Given data

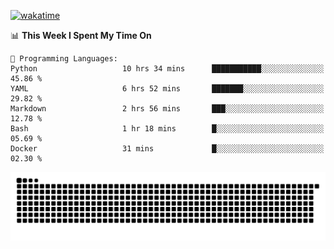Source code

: [![wakatime](https://wakatime.com/badge/user/384f91c6-4eee-411f-8f3b-1b691f58a544.svg)](https://wakatime.com/@384f91c6-4eee-411f-8f3b-1b691f58a544)

<!--START_SECTION:waka-->
📊 **This Week I Spent My Time On** 

```text
💬 Programming Languages: 
Python                   10 hrs 34 mins      ███████████░░░░░░░░░░░░░░   45.86 % 
YAML                     6 hrs 52 mins       ███████░░░░░░░░░░░░░░░░░░   29.82 % 
Markdown                 2 hrs 56 mins       ███░░░░░░░░░░░░░░░░░░░░░░   12.78 % 
Bash                     1 hr 18 mins        █░░░░░░░░░░░░░░░░░░░░░░░░   05.69 % 
Docker                   31 mins             █░░░░░░░░░░░░░░░░░░░░░░░░   02.30 % 
```


<!--END_SECTION:waka-->

<picture>
  <source media="(prefers-color-scheme: dark)" srcset="https://raw.githubusercontent.com/fuwx295/fuwx295/output/github-contribution-grid-snake-dark.svg">
  <source media="(prefers-color-scheme: light)" srcset="https://raw.githubusercontent.com/fuwx295/fuwx295/output/github-contribution-grid-snake.svg">
  <img alt="github contribution grid snake animation" src="https://raw.githubusercontent.com/fuwx295/fuwx295/output/github-contribution-grid-snake.svg">
</picture>
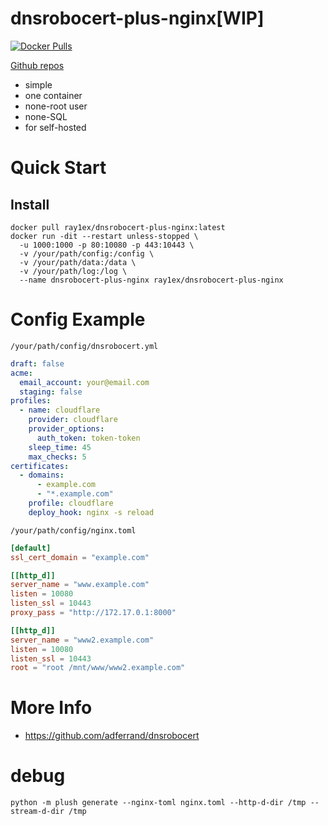 # dnsrobocert-plus-nginx[WIP]

[![Docker Pulls](https://img.shields.io/docker/pulls/ray1ex/dnsrobocert-plus-nginx)](https://hub.docker.com/repository/docker/ray1ex/dnsrobocert-plus-nginx)

[Github repos](https://github.com/rexzhang/dnsrobocert-plus-nginx/)

- simple
- one container
- none-root user
- none-SQL
- for self-hosted

# Quick Start

## Install

```shell
docker pull ray1ex/dnsrobocert-plus-nginx:latest
docker run -dit --restart unless-stopped \ 
  -u 1000:1000 -p 80:10080 -p 443:10443 \
  -v /your/path/config:/config \
  -v /your/path/data:/data \
  -v /your/path/log:/log \
  --name dnsrobocert-plus-nginx ray1ex/dnsrobocert-plus-nginx
```

# Config Example

`/your/path/config/dnsrobocert.yml`

```yaml
draft: false
acme:
  email_account: your@email.com
  staging: false
profiles:
  - name: cloudflare
    provider: cloudflare
    provider_options:
      auth_token: token-token
    sleep_time: 45
    max_checks: 5
certificates:
  - domains:
      - example.com
      - "*.example.com"
    profile: cloudflare
    deploy_hook: nginx -s reload
```

`/your/path/config/nginx.toml`

```toml
[default]
ssl_cert_domain = "example.com"

[[http_d]]
server_name = "www.example.com"
listen = 10080
listen_ssl = 10443
proxy_pass = "http://172.17.0.1:8000"

[[http_d]]
server_name = "www2.example.com"
listen = 10080
listen_ssl = 10443
root = "root /mnt/www/www2.example.com"
```

# More Info

- https://github.com/adferrand/dnsrobocert

# debug

```shell
python -m plush generate --nginx-toml nginx.toml --http-d-dir /tmp --stream-d-dir /tmp
```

Your assignment
With the line containing "- https://github.com/adferrand/dnsrobocert" as the first and the last line of the data as the final one, copy every line between them exactly, those two included.

Result of the exercise
- https://github.com/adferrand/dnsrobocert

# debug

```shell
python -m plush generate --nginx-toml nginx.toml --http-d-dir /tmp --stream-d-dir /tmp
```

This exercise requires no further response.